I’ve been tracking a rather telling LinkedIn Group topic thread titled “Telephone follow ups to email press releases” that now exceeds 100 comments. There are some legitimate, albeit ageless, frustrations expressed by PR professionals on the whole telephone/email conundrum.

The thread addresses the fact that reporters, for the most part, state a preference for emails rather than phone calls, but due to the volume of emails received end up responding less frequently. Posters also stress the importance of building relationships with reporters via coffee, lunch, tea and crumpets – all fine recommendations but ones that only go as far as a reporter/editor’s willingness to develop a relationship.

More interesting, and I believe disturbing, are the handful of comments regarding how PR professionals determine what type of client news is deemed significant enough for a follow up call. In fact, one thread poster wrote:

“Bottom line, not every press release is worth that call! It’s crafting the message as best you can, with legal and regulatory in mind, and ultimately knowing what releases are worth the call, and those that aren’t. One other tool I have found helpful, the multi-media press release!”

News flash: If a press release pitch isn’t worth a call it isn’t worth a press release – or a pitch! Basically what this poster is saying is that email-only pitches are fine for non-newsworthy client announcements that the PR professional knows really won’t be interesting but just feels he/she must go through the motions to be accountable when the client asks for outreach efforts, BUT…if there is actual real news then the PR professional will bother to pick up the phone and pitch?

If that is in fact where things are headed PR is etching its own tombstone towards becoming a human version of Vocus – an email blasting machine devoid of strategy, value and ultimately, strong results. This notion of creating tiers of outreach based on the self or client-determined importance of the news exposes an obvious flaw that explains why reporters tune out so many email pitches. You think you are doing reporters a favor by not calling them on lower priority news announcements, but all you are really doing is polluting their inbox with the dregs of ‘news’ and ensuring that any real news that might be emailed will become lost in the clutter.

Let’s be clear, this isn’t a discussion with an easy answer. The fact is that the press release itself is really secondary to the pitch. No one should be pitching a press release – they should be pitching a story for which the press release might be a supporting piece of.  Here are a few ideas:

1)   How about a little (gulp) honesty with clients – We all love the fact that clients are excited about their news, products and services, but understandably not all of them will generate the same external enthusiasm. It is hard for PR professionals to kill press releases because, unfortunately, that remains a component of what we do. But in the bigger picture there are likely other ways to communicate the information that will be more valuable than a press release, and it is up to PR firms to identify those rather than blindly drafting and blasting releases.

2)   Eliminate the two-tier news approach – This notion of a two tiers of newsworthiness is just ridiculous.
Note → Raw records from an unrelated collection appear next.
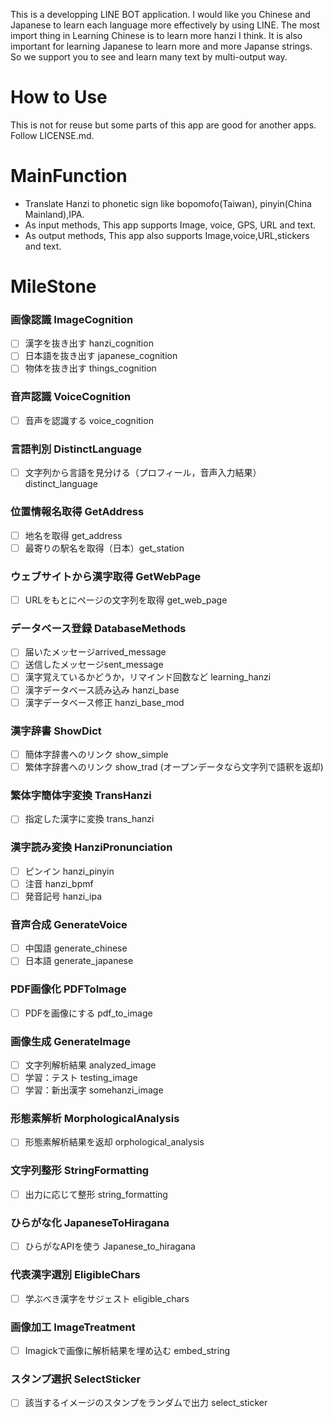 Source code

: 
This is a developping LINE BOT application.
I would like you Chinese and Japanese to learn each language more effectively by using LINE.
The most import thing in Learning Chinese is to learn more hanzi I think. It is also important for learning Japanese to learn more and more Japanse strings.
So we support you to see and learn many text by multi-output way.

# How to Use
This is not for reuse but some parts of this app are good for another apps.
Follow LICENSE.md.

# MainFunction

- Translate Hanzi to phonetic sign like bopomofo(Taiwan), pinyin(China Mainland),IPA.
- As input methods, This app supports Image, voice, GPS, URL and text.
- As output methods, This app also supports Image,voice,URL,stickers and text.

# MileStone

### 画像認識 ImageCognition
- [ ] 漢字を抜き出す hanzi_cognition
- [ ] 日本語を抜き出す japanese_cognition
- [ ] 物体を抜き出す things_cognition
### 音声認識 VoiceCognition
- [ ] 音声を認識する voice_cognition
### 言語判別 DistinctLanguage
- [ ] 文字列から言語を見分ける（プロフィール，音声入力結果）distinct_language
### 位置情報名取得 GetAddress
- [ ] 地名を取得 get_address
- [ ] 最寄りの駅名を取得（日本）get_station
### ウェブサイトから漢字取得 GetWebPage
- [ ] URLをもとにページの文字列を取得 get_web_page
### データベース登録 DatabaseMethods
- [ ] 届いたメッセージarrived_message
- [ ] 送信したメッセージsent_message
- [ ] 漢字覚えているかどうか，リマインド回数など learning_hanzi
- [ ] 漢字データベース読み込み hanzi_base
- [ ] 漢字データベース修正 hanzi_base_mod
### 漢字辞書 ShowDict
- [ ] 簡体字辞書へのリンク show_simple 
- [ ] 繁体字辞書へのリンク show_trad
(オープンデータなら文字列で語釈を返却)
### 繁体字簡体字変換 TransHanzi
- [ ] 指定した漢字に変換 trans_hanzi
### 漢字読み変換 HanziPronunciation
- [ ] ピンイン hanzi_pinyin
- [ ] 注音 hanzi_bpmf
- [ ] 発音記号 hanzi_ipa
### 音声合成 GenerateVoice
- [ ] 中国語 generate_chinese
- [ ] 日本語 generate_japanese
### PDF画像化 PDFToImage
- [ ] PDFを画像にする pdf_to_image
### 画像生成 GenerateImage
- [ ] 文字列解析結果 analyzed_image
- [ ] 学習：テスト testing_image
- [ ] 学習：新出漢字 somehanzi_image
### 形態素解析 MorphologicalAnalysis
- [ ] 形態素解析結果を返却 orphological_analysis
### 文字列整形 StringFormatting
- [ ] 出力に応じて整形 string_formatting
### ひらがな化 JapaneseToHiragana
- [ ] ひらがなAPIを使う Japanese_to_hiragana
### 代表漢字選別 EligibleChars
- [ ] 学ぶべき漢字をサジェスト eligible_chars
### 画像加工 ImageTreatment
- [ ] Imagickで画像に解析結果を埋め込む embed_string
### スタンプ選択 SelectSticker
- [ ] 該当するイメージのスタンプをランダムで出力 select_sticker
Something is important enough for a phone call but other news only rises to email level damages the value of what we do and contributes to the eroding value of the PR professional-journalist relationship. Something is news or it isn’t.

3)   Remain proactive but not stubborn – I’m still a big believer in phone calls and in person interaction with journalists. Not as a ‘follow up’ to an email but simply as an effective means to communicate. Email is easy and it is lazy. Takes 2 seconds to send an email and if a reporter bites back than wham, maybe an entire outreach initiative becomes a success. Calling can be tedious and painful, but as many other posters in the LinkedIn thread confirmed, there is a 50/50 chance at best the journalist even saw your email.